▶ **TASK DESCRIPTION**
Say how many lines in the following data hold the word "label". Write nothing but that number.

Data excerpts
:::

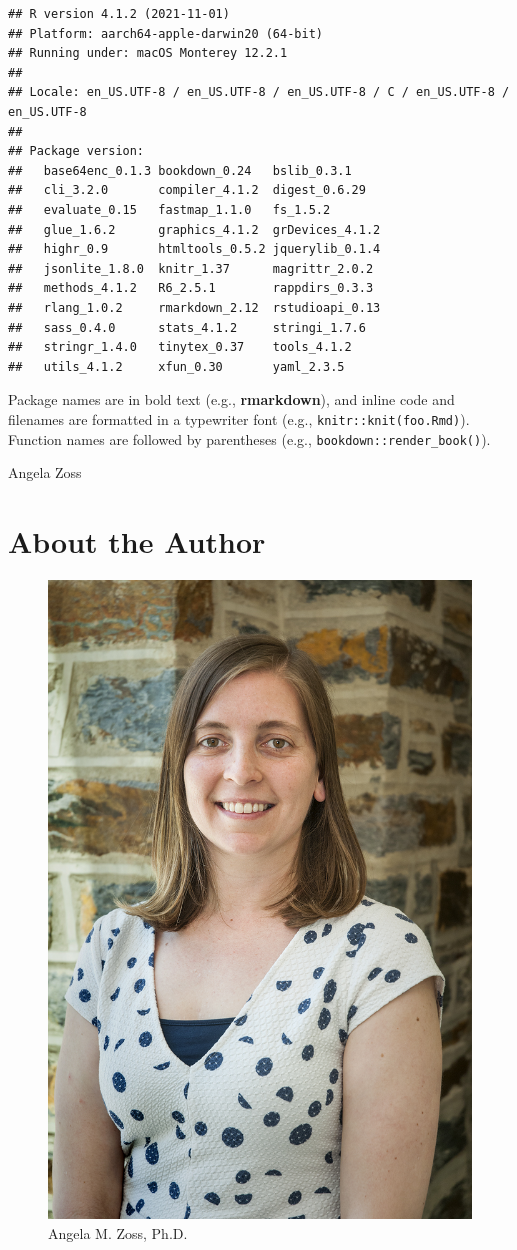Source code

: \documentclass[
]{krantz}
\begin{document}
\begin{verbatim}
## R version 4.1.2 (2021-11-01)
## Platform: aarch64-apple-darwin20 (64-bit)
## Running under: macOS Monterey 12.2.1
## 
## Locale: en_US.UTF-8 / en_US.UTF-8 / en_US.UTF-8 / C / en_US.UTF-8 / en_US.UTF-8
## 
## Package version:
##   base64enc_0.1.3 bookdown_0.24   bslib_0.3.1    
##   cli_3.2.0       compiler_4.1.2  digest_0.6.29  
##   evaluate_0.15   fastmap_1.1.0   fs_1.5.2       
##   glue_1.6.2      graphics_4.1.2  grDevices_4.1.2
##   highr_0.9       htmltools_0.5.2 jquerylib_0.1.4
##   jsonlite_1.8.0  knitr_1.37      magrittr_2.0.2 
##   methods_4.1.2   R6_2.5.1        rappdirs_0.3.3 
##   rlang_1.0.2     rmarkdown_2.12  rstudioapi_0.13
##   sass_0.4.0      stats_4.1.2     stringi_1.7.6  
##   stringr_1.4.0   tinytex_0.37    tools_4.1.2    
##   utils_4.1.2     xfun_0.30       yaml_2.3.5
\end{verbatim}

Package names are in bold text (e.g., \textbf{rmarkdown}), and inline code and filenames are formatted in a typewriter font (e.g., \texttt{knitr::knit(\textquotesingle{}foo.Rmd\textquotesingle{})}). Function names are followed by parentheses (e.g., \texttt{bookdown::render\_book()}).

\begin{flushright}
Angela Zoss
\end{flushright}

\hypertarget{about-the-author}{%
\chapter*{About the Author}\label{about-the-author}}


\begin{figure}
\includegraphics[width=0.328\linewidth]{images/angela_zoss} \caption{Angela M. Zoss, Ph.D.}\label{fig:knitr-logo}
\end{figure}
\end{document}
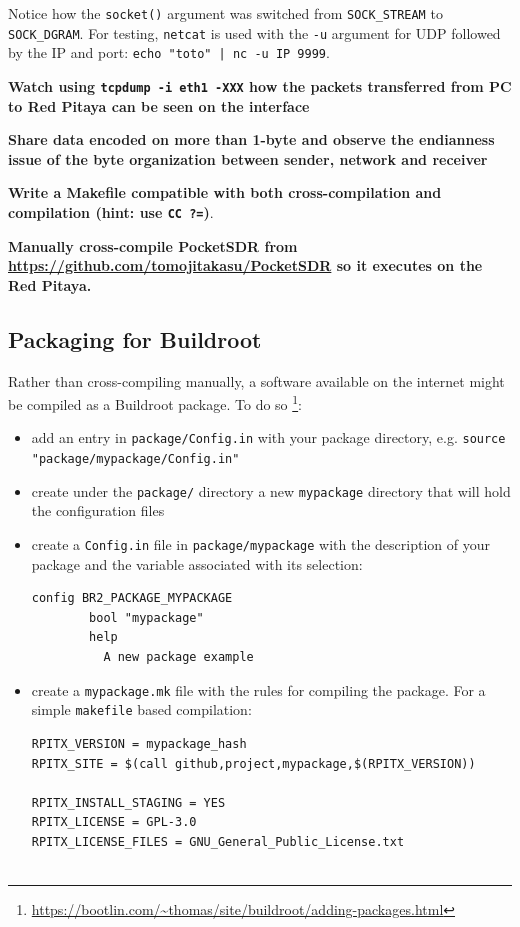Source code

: \documentclass{article}
\begin{document}
{Notice how the {\tt socket()} argument was switched from {\tt SOCK\_STREAM} to {\tt SOCK\_DGRAM}. For
testing, {\tt netcat} is used with the {\tt -u} argument for UDP followed by the IP and port: 
{\tt echo "toto" | nc -u IP 9999}.

{\bf Watch using {\tt tcpdump -i eth1 -XXX} how the packets transferred from PC to Red Pitaya can be seen on the interface}

{\bf Share data encoded on more than 1-byte and observe the endianness issue of the byte organization between
sender, network and receiver}

{\bf Write a Makefile compatible with both cross-compilation and compilation (hint: use {\tt CC ?=})}.
  
{\bf Manually cross-compile PocketSDR from \url{https://github.com/tomojitakasu/PocketSDR} so it executes on the Red Pitaya.}
  
\subsection{Packaging for Buildroot}

Rather than cross-compiling manually, a software available on the internet might be compiled as
a Buildroot package. To do so
\footnote{\url{https://bootlin.com/~thomas/site/buildroot/adding-packages.html}}:

\begin{itemize}
\item add an entry in \verb~package/Config.in~ with your package directory, e.g. \verb~source "package/mypackage/Config.in"~
\item create under the \verb~package/~ directory a new \verb~mypackage~ directory that will hold the configuration files
\item create a \verb~Config.in~ file in \verb#package/mypackage# with the description of your package and the variable
associated with its selection:
\begin{verbatim}
config BR2_PACKAGE_MYPACKAGE
        bool "mypackage"
        help
          A new package example
\end{verbatim}
\item create a \verb~mypackage.mk~ file with the rules for compiling the package. For a simple {\tt makefile} based
compilation:
\begin{verbatim}
RPITX_VERSION = mypackage_hash
RPITX_SITE = $(call github,project,mypackage,$(RPITX_VERSION))

RPITX_INSTALL_STAGING = YES
RPITX_LICENSE = GPL-3.0
RPITX_LICENSE_FILES = GNU_General_Public_License.txt


\end{verbatim}
\end{itemize}}
\end{document}

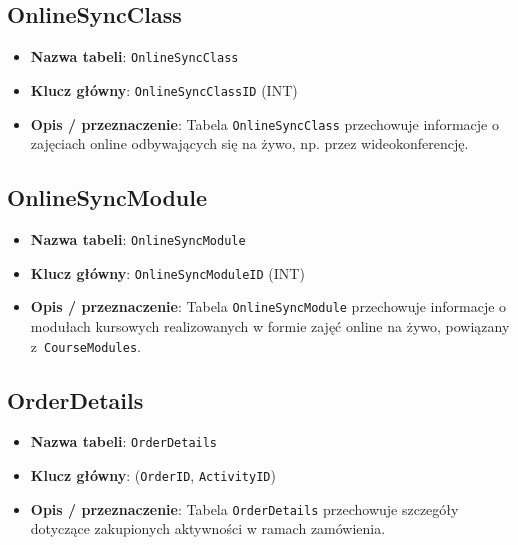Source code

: \documentclass[12pt]{article}
\begin{document}
\subsection{OnlineSyncClass}
\begin{itemize}
    \item \textbf{Nazwa tabeli}: \texttt{OnlineSyncClass}
    \item \textbf{Klucz główny}: \texttt{OnlineSyncClassID} (INT)
    \item \textbf{Opis / przeznaczenie}:  
          Tabela \texttt{OnlineSyncClass} przechowuje informacje o zajęciach online odbywających się na żywo, np. przez wideokonferencję.
\end{itemize}

\subsection{OnlineSyncModule}
\begin{itemize}
    \item \textbf{Nazwa tabeli}: \texttt{OnlineSyncModule}
    \item \textbf{Klucz główny}: \texttt{OnlineSyncModuleID} (INT)
    \item \textbf{Opis / przeznaczenie}:  
          Tabela \texttt{OnlineSyncModule} przechowuje informacje o modułach kursowych realizowanych w formie zajęć online na żywo, powiązany z~\texttt{CourseModules}.
\end{itemize}

\subsection{OrderDetails}
\begin{itemize}
    \item \textbf{Nazwa tabeli}: \texttt{OrderDetails}
    \item \textbf{Klucz główny}: (\texttt{OrderID}, \texttt{ActivityID})
    \item \textbf{Opis / przeznaczenie}:  
          Tabela \texttt{OrderDetails} przechowuje szczegóły dotyczące zakupionych aktywności w ramach zamówienia.
\end{itemize}

\newpage
\end{document}
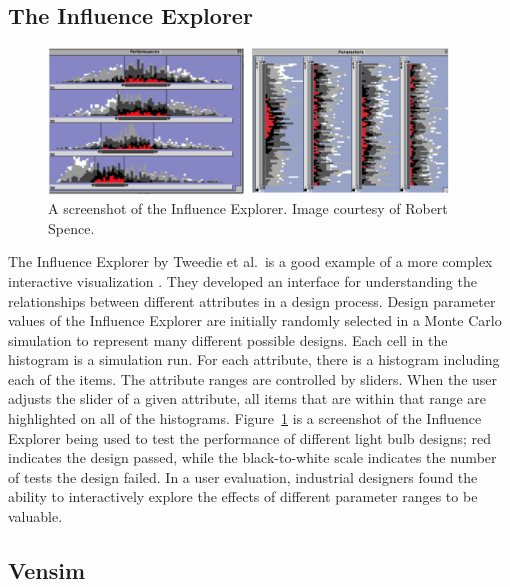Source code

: \subsection{The Influence Explorer}

\begin{figure}[h]
	\centering
	\includegraphics[width=0.95\textwidth]{figures/png/influenceExplorer3.png}
	\caption[A screenshot of the Influence Explorer]{A screenshot of the Influence Explorer.  Image courtesy of Robert Spence.}
	\label{fig:influenceExplorer}
\end{figure}

The Influence Explorer by Tweedie et al.\ is a good example of a more complex interactive visualization \citeyearpar{tweedie1995}.  They developed an interface for understanding the relationships between different attributes in a design process.  Design parameter values of the Influence Explorer are initially randomly selected in a Monte Carlo simulation to represent many different possible designs.  Each cell in the histogram is a simulation run.  For each attribute, there is a histogram including each of the items.  The attribute ranges are controlled by sliders.  When the user adjusts the slider of a given attribute, all items that are within that range are highlighted on all of the histograms.  Figure~\ref{fig:influenceExplorer} is a screenshot of the Influence Explorer being used to test the performance of different light bulb designs; red indicates the design passed, while the black-to-white scale indicates the number of tests the design failed.  In a user evaluation, industrial designers found the ability to interactively explore the effects of different parameter ranges to be valuable.

\subsection{Vensim}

:::

▶ **OUTPUT BELOW**
3